### Extracted material ###

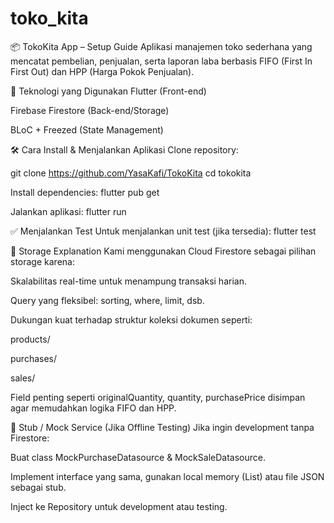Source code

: # toko_kita

📦 TokoKita App – Setup Guide
Aplikasi manajemen toko sederhana yang mencatat pembelian, penjualan, serta laporan laba berbasis FIFO (First In First Out) dan HPP (Harga Pokok Penjualan).

🚀 Teknologi yang Digunakan
Flutter (Front-end)

Firebase Firestore (Back-end/Storage)

BLoC + Freezed (State Management)


🛠 Cara Install & Menjalankan Aplikasi
Clone repository:

git clone https://github.com/YasaKafi/TokoKita
cd tokokita


Install dependencies:  flutter pub get

Jalankan aplikasi: flutter run


✅ Menjalankan Test
Untuk menjalankan unit test (jika tersedia): flutter test

💾 Storage Explanation
Kami menggunakan Cloud Firestore sebagai pilihan storage karena:

Skalabilitas real-time untuk menampung transaksi harian.

Query yang fleksibel: sorting, where, limit, dsb.

Dukungan kuat terhadap struktur koleksi dokumen seperti:

products/

purchases/

sales/

Field penting seperti originalQuantity, quantity, purchasePrice disimpan agar memudahkan logika FIFO dan HPP.

🔧 Stub / Mock Service (Jika Offline Testing)
Jika ingin development tanpa Firestore:

Buat class MockPurchaseDatasource & MockSaleDatasource.

Implement interface yang sama, gunakan local memory (List) atau file JSON sebagai stub.

Inject ke Repository untuk development atau testing.


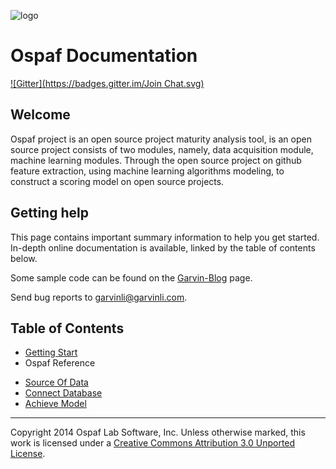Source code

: ![logo](https://avatars3.githubusercontent.com/u/8652189?v=2&s=200)
# Ospaf Documentation
[![Gitter](https://badges.gitter.im/Join Chat.svg)](https://gitter.im/ospaf/ospaf-primary?utm_source=badge&utm_medium=badge&utm_campaign=pr-badge&utm_content=badge)

## Welcome 

Ospaf project is an open source project maturity analysis tool, is an open source project consists of two modules, namely, data acquisition module, machine learning modules. Through the open source project on github feature extraction, using machine learning algorithms modeling, to construct a scoring model on open source projects.

## Getting help

This page contains important summary information to help you get started. In-depth online documentation is available, linked by the table of contents below.

Some sample code can be found on the [Garvin-Blog](http://blog.csdn.net/buptgshengod) page.

Send bug reports to garvinli@garvinli.com.

## Table of Contents

+ [Getting Start](reference/GettingStart.md)
+ Ospaf Reference
 - [Source Of Data](reference/SourceOfData.md)
 - [Connect Database](reference/ConnectDatabas.md)
 - [Achieve Model](reference/AchieveModel.md)

- - -
Copyright 2014 Ospaf Lab Software, Inc. Unless otherwise marked, this work is licensed under a [Creative Commons Attribution 3.0 Unported License](http://creativecommons.org/licenses/by/3.0/).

###

# Your instructions
Your reply should consist solely of the lines above from the line containing "(Jika Offline Testing)" up to and including the line containing "## Table of Contents", reproduced exactly, minus the pictures.

# Solution to this exercise
🔧 Stub / Mock Service (Jika Offline Testing)
Jika ingin development tanpa Firestore:

Buat class MockPurchaseDatasource & MockSaleDatasource.

Implement interface yang sama, gunakan local memory (List) atau file JSON sebagai stub.

Inject ke Repository untuk development atau testing.


Source code

: ![logo](https://avatars3.githubusercontent.com/u/8652189?v=2&s=200)
# Ospaf Documentation
[![Gitter](https://badges.gitter.im/Join Chat.svg)](https://gitter.im/ospaf/ospaf-primary?utm_source=badge&utm_medium=badge&utm_campaign=pr-badge&utm_content=badge)

## Welcome 

Ospaf project is an open source project maturity analysis tool, is an open source project consists of two modules, namely, data acquisition module, machine learning modules. Through the open source project on github feature extraction, using machine learning algorithms modeling, to construct a scoring model on open source projects.

## Getting help

This page contains important summary information to help you get started. In-depth online documentation is available, linked by the table of contents below.

Some sample code can be found on the [Garvin-Blog](http://blog.csdn.net/buptgshengod) page.

Send bug reports to garvinli@garvinli.com.

## Table of Contents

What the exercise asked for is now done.